··· Dataset records ···

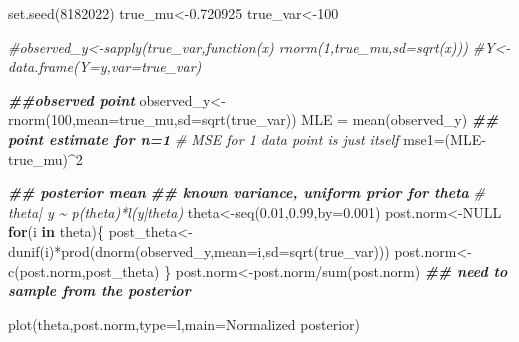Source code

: \documentclass[
]{book}
\newenvironment{Shaded}{\begin{snugshade}}{\end{snugshade}}
\newcommand{\AttributeTok}[1]{\textcolor[rgb]{0.77,0.63,0.00}{#1}}
\newcommand{\CommentTok}[1]{\textcolor[rgb]{0.56,0.35,0.01}{\textit{#1}}}
\newcommand{\ConstantTok}[1]{\textcolor[rgb]{0.00,0.00,0.00}{#1}}
\newcommand{\ControlFlowTok}[1]{\textcolor[rgb]{0.13,0.29,0.53}{\textbf{#1}}}
\newcommand{\DecValTok}[1]{\textcolor[rgb]{0.00,0.00,0.81}{#1}}
\newcommand{\DocumentationTok}[1]{\textcolor[rgb]{0.56,0.35,0.01}{\textbf{\textit{#1}}}}
\newcommand{\FloatTok}[1]{\textcolor[rgb]{0.00,0.00,0.81}{#1}}
\newcommand{\FunctionTok}[1]{\textcolor[rgb]{0.00,0.00,0.00}{#1}}
\newcommand{\NormalTok}[1]{#1}
\newcommand{\OtherTok}[1]{\textcolor[rgb]{0.56,0.35,0.01}{#1}}
\newcommand{\SpecialCharTok}[1]{\textcolor[rgb]{0.00,0.00,0.00}{#1}}
\newcommand{\StringTok}[1]{\textcolor[rgb]{0.31,0.60,0.02}{#1}}
\theoremstyle{definition}
\theoremstyle{definition}
\theoremstyle{definition}
\theoremstyle{definition}
\theoremstyle{remark}
\begin{document}
\begin{Shaded}
\begin{Highlighting}[]
  \FunctionTok{set.seed}\NormalTok{(}\DecValTok{8182022}\NormalTok{)}
\NormalTok{ true\_mu}\OtherTok{\textless{}{-}}\FloatTok{0.720925}
\NormalTok{ true\_var}\OtherTok{\textless{}{-}}\DecValTok{100}
   
 \CommentTok{\#observed\_y\textless{}{-}sapply(true\_var,function(x) rnorm(1,true\_mu,sd=sqrt(x)))}
 \CommentTok{\#Y\textless{}{-}data.frame(Y=y,var=true\_var)}
 
 \DocumentationTok{\#\#observed point}
\NormalTok{ observed\_y}\OtherTok{\textless{}{-}}\FunctionTok{rnorm}\NormalTok{(}\DecValTok{100}\NormalTok{,}\AttributeTok{mean=}\NormalTok{true\_mu,}\AttributeTok{sd=}\FunctionTok{sqrt}\NormalTok{(true\_var)) }
\NormalTok{ MLE }\OtherTok{=} \FunctionTok{mean}\NormalTok{(observed\_y) }\DocumentationTok{\#\# point estimate for n=1}
 \CommentTok{\# MSE for 1 data point is just itself}
\NormalTok{  mse1}\OtherTok{=}\NormalTok{(MLE}\SpecialCharTok{{-}}\NormalTok{true\_mu)}\SpecialCharTok{\^{}}\DecValTok{2}
  
  
  \DocumentationTok{\#\# posterior mean }
  \DocumentationTok{\#\# known variance, uniform prior for theta}
   \CommentTok{\# theta| y \textasciitilde{} p(theta)*l(y|theta)}
\NormalTok{  theta}\OtherTok{\textless{}{-}}\FunctionTok{seq}\NormalTok{(}\FloatTok{0.01}\NormalTok{,}\FloatTok{0.99}\NormalTok{,}\AttributeTok{by=}\FloatTok{0.001}\NormalTok{)}
\NormalTok{  post.norm}\OtherTok{\textless{}{-}}\ConstantTok{NULL}
  \ControlFlowTok{for}\NormalTok{(i }\ControlFlowTok{in}\NormalTok{ theta)\{}
\NormalTok{  post\_theta}\OtherTok{\textless{}{-}}\FunctionTok{dunif}\NormalTok{(i)}\SpecialCharTok{*}\FunctionTok{prod}\NormalTok{(}\FunctionTok{dnorm}\NormalTok{(observed\_y,}\AttributeTok{mean=}\NormalTok{i,}\AttributeTok{sd=}\FunctionTok{sqrt}\NormalTok{(true\_var)))}
\NormalTok{  post.norm}\OtherTok{\textless{}{-}}\FunctionTok{c}\NormalTok{(post.norm,post\_theta)}
\NormalTok{  \}}
\NormalTok{   post.norm}\OtherTok{\textless{}{-}}\NormalTok{post.norm}\SpecialCharTok{/}\FunctionTok{sum}\NormalTok{(post.norm)}
  \DocumentationTok{\#\# need to sample from the posterior}
 
 \FunctionTok{plot}\NormalTok{(theta,post.norm,}\AttributeTok{type=}\StringTok{\textquotesingle{}l\textquotesingle{}}\NormalTok{,}\AttributeTok{main=}\StringTok{\textquotesingle{}Normalized posterior\textquotesingle{}}\NormalTok{)}
\end{Highlighting}
\end{Shaded}
\end{document}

···

__Your instructions__:
From the first line to the last, transcribe the listing exactly; skip the pictures.

__Solution to the problem__:
Source code

: \documentclass[
]{book}
\newenvironment{Shaded}{\begin{snugshade}}{\end{snugshade}}
\newcommand{\AttributeTok}[1]{\textcolor[rgb]{0.77,0.63,0.00}{#1}}
\newcommand{\CommentTok}[1]{\textcolor[rgb]{0.56,0.35,0.01}{\textit{#1}}}
\newcommand{\ConstantTok}[1]{\textcolor[rgb]{0.00,0.00,0.00}{#1}}
\newcommand{\ControlFlowTok}[1]{\textcolor[rgb]{0.13,0.29,0.53}{\textbf{#1}}}
\newcommand{\DecValTok}[1]{\textcolor[rgb]{0.00,0.00,0.81}{#1}}
\newcommand{\DocumentationTok}[1]{\textcolor[rgb]{0.56,0.35,0.01}{\textbf{\textit{#1}}}}
\newcommand{\FloatTok}[1]{\textcolor[rgb]{0.00,0.00,0.81}{#1}}
\newcommand{\FunctionTok}[1]{\textcolor[rgb]{0.00,0.00,0.00}{#1}}
\newcommand{\NormalTok}[1]{#1}
\newcommand{\OtherTok}[1]{\textcolor[rgb]{0.56,0.35,0.01}{#1}}
\newcommand{\SpecialCharTok}[1]{\textcolor[rgb]{0.00,0.00,0.00}{#1}}
\newcommand{\StringTok}[1]{\textcolor[rgb]{0.31,0.60,0.02}{#1}}
\theoremstyle{definition}
\theoremstyle{definition}
\theoremstyle{definition}
\theoremstyle{definition}
\theoremstyle{remark}
\begin{document}
\begin{Shaded}
\begin{Highlighting}[]
  \FunctionTok{set.seed}\NormalTok{(}\DecValTok{8182022}\NormalTok{)}
\NormalTok{ true\_mu}\OtherTok{\textless{}{-}}\FloatTok{0.720925}
\NormalTok{ true\_var}\OtherTok{\textless{}{-}}\DecValTok{100}
   
 \CommentTok{\#observed\_y\textless{}{-}sapply(true\_var,function(x) rnorm(1,true\_mu,sd=sqrt(x)))}
 \CommentTok{\#Y\textless{}{-}data.frame(Y=y,var=true\_var)}
 
 \DocumentationTok{\#\#observed point}
\NormalTok{ observed\_y}\OtherTok{\textless{}{-}}\FunctionTok{rnorm}\NormalTok{(}\DecValTok{100}\NormalTok{,}\AttributeTok{mean=}\NormalTok{true\_mu,}\AttributeTok{sd=}\FunctionTok{sqrt}\NormalTok{(true\_var)) }
\NormalTok{ MLE }\OtherTok{=} \FunctionTok{mean}\NormalTok{(observed\_y) }\DocumentationTok{\#\# point estimate for n=1}
 \CommentTok{\# MSE for 1 data point is just itself}
\NormalTok{  mse1}\OtherTok{=}\NormalTok{(MLE}\SpecialCharTok{{-}}\NormalTok{true\_mu)}\SpecialCharTok{\^{}}\DecValTok{2}
  
  
  \DocumentationTok{\#\# posterior mean }
  \DocumentationTok{\#\# known variance, uniform prior for theta}
   \CommentTok{\# theta| y \textasciitilde{} p(theta)*l(y|theta)}
\NormalTok{  theta}\OtherTok{\textless{}{-}}\FunctionTok{seq}\NormalTok{(}\FloatTok{0.01}\NormalTok{,}\FloatTok{0.99}\NormalTok{,}\AttributeTok{by=}\FloatTok{0.001}\NormalTok{)}
\NormalTok{  post.norm}\OtherTok{\textless{}{-}}\ConstantTok{NULL}
  \ControlFlowTok{for}\NormalTok{(i }\ControlFlowTok{in}\NormalTok{ theta)\{}
\NormalTok{  post\_theta}\OtherTok{\textless{}{-}}\FunctionTok{dunif}\NormalTok{(i)}\SpecialCharTok{*}\FunctionTok{prod}\NormalTok{(}\FunctionTok{dnorm}\NormalTok{(observed\_y,}\AttributeTok{mean=}\NormalTok{i,}\AttributeTok{sd=}\FunctionTok{sqrt}\NormalTok{(true\_var)))}
\NormalTok{  post.norm}\OtherTok{\textless{}{-}}\FunctionTok{c}\NormalTok{(post.norm,post\_theta)}
\NormalTok{  \}}
\NormalTok{   post.norm}\OtherTok{\textless{}{-}}\NormalTok{post.norm}\SpecialCharTok{/}\FunctionTok{sum}\NormalTok{(post.norm)}
  \DocumentationTok{\#\# need to sample from the posterior}
 
 \FunctionTok{plot}\NormalTok{(theta,post.norm,}\AttributeTok{type=}\StringTok{\textquotesingle{}l\textquotesingle{}}\NormalTok{,}\AttributeTok{main=}\StringTok{\textquotesingle{}Normalized posterior\textquotesingle{}}\NormalTok{)}
\end{Highlighting}
\end{Shaded}
\end{document}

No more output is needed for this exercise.